• Action item: Leaving out every picture, output the records below exactly as they are.

+ + + + + + +

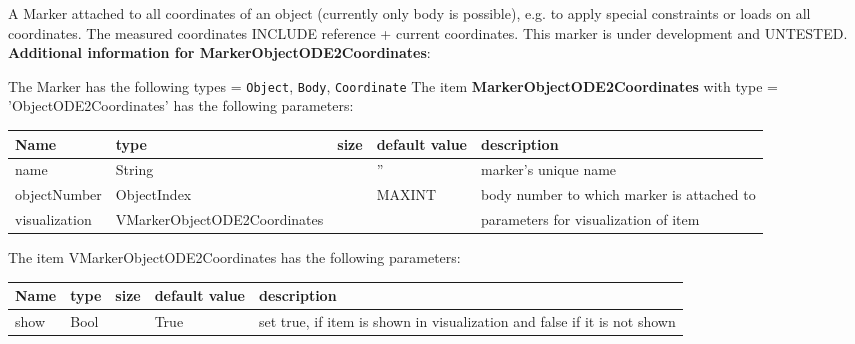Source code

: \label{sec:item:MarkerObjectODE2Coordinates}
A Marker attached to all coordinates of an object (currently only body is possible), e.g. to apply special constraints or loads on all coordinates. The measured coordinates INCLUDE reference + current coordinates. This marker is under development and UNTESTED.\vspace{12pt}
 \\{\bf Additional information for MarkerObjectODE2Coordinates}:
\bi
  \item The Marker has the following types = \texttt{Object}, \texttt{Body}, \texttt{Coordinate}
\ei
\vspace{12pt} \noindent The item {\bf MarkerObjectODE2Coordinates} with type = 'ObjectODE2Coordinates' has the following parameters:\vspace{-1cm}\\ 
\begin{center}
  \footnotesize
  \begin{longtable}{| p{4.5cm} | p{2.5cm} | p{0.5cm} | p{2.5cm} | p{6cm} |}
    \hline
    \bf Name & \bf type & \bf size & \bf default value & \bf description \\ \hline
    name &     String &      &     '' &     marker's unique name\\ \hline
    objectNumber &     ObjectIndex &      &     MAXINT &     body number to which marker is attached to\\ \hline
    visualization & VMarkerObjectODE2Coordinates & & & parameters for visualization of item \\ \hline
	  \end{longtable}
	\end{center}
The item VMarkerObjectODE2Coordinates has the following parameters:\vspace{-1cm}\\ 
\begin{center}
  \footnotesize
  \begin{longtable}{| p{4.5cm} | p{2.5cm} | p{0.5cm} | p{2.5cm} | p{6cm} |}
    \hline
    \bf Name & \bf type & \bf size & \bf default value & \bf description \\ \hline
    show &     Bool &      &     True &     set true, if item is shown in visualization and false if it is not shown\\ \hline
	  \end{longtable}
	\end{center}
\newpage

+ + + + + + +

• Worked solution:
Source code

: \label{sec:item:MarkerObjectODE2Coordinates}
A Marker attached to all coordinates of an object (currently only body is possible), e.g. to apply special constraints or loads on all coordinates. The measured coordinates INCLUDE reference + current coordinates. This marker is under development and UNTESTED.\vspace{12pt}
 \\{\bf Additional information for MarkerObjectODE2Coordinates}:
\bi
  \item The Marker has the following types = \texttt{Object}, \texttt{Body}, \texttt{Coordinate}
\ei
\vspace{12pt} \noindent The item {\bf MarkerObjectODE2Coordinates} with type = 'ObjectODE2Coordinates' has the following parameters:\vspace{-1cm}\\ 
\begin{center}
  \footnotesize
  \begin{longtable}{| p{4.5cm} | p{2.5cm} | p{0.5cm} | p{2.5cm} | p{6cm} |}
    \hline
    \bf Name & \bf type & \bf size & \bf default value & \bf description \\ \hline
    name &     String &      &     '' &     marker's unique name\\ \hline
    objectNumber &     ObjectIndex &      &     MAXINT &     body number to which marker is attached to\\ \hline
    visualization & VMarkerObjectODE2Coordinates & & & parameters for visualization of item \\ \hline
	  \end{longtable}
	\end{center}
The item VMarkerObjectODE2Coordinates has the following parameters:\vspace{-1cm}\\ 
\begin{center}
  \footnotesize
  \begin{longtable}{| p{4.5cm} | p{2.5cm} | p{0.5cm} | p{2.5cm} | p{6cm} |}
    \hline
    \bf Name & \bf type & \bf size & \bf default value & \bf description \\ \hline
    show &     Bool &      &     True &     set true, if item is shown in visualization and false if it is not shown\\ \hline
	  \end{longtable}
	\end{center}
\newpage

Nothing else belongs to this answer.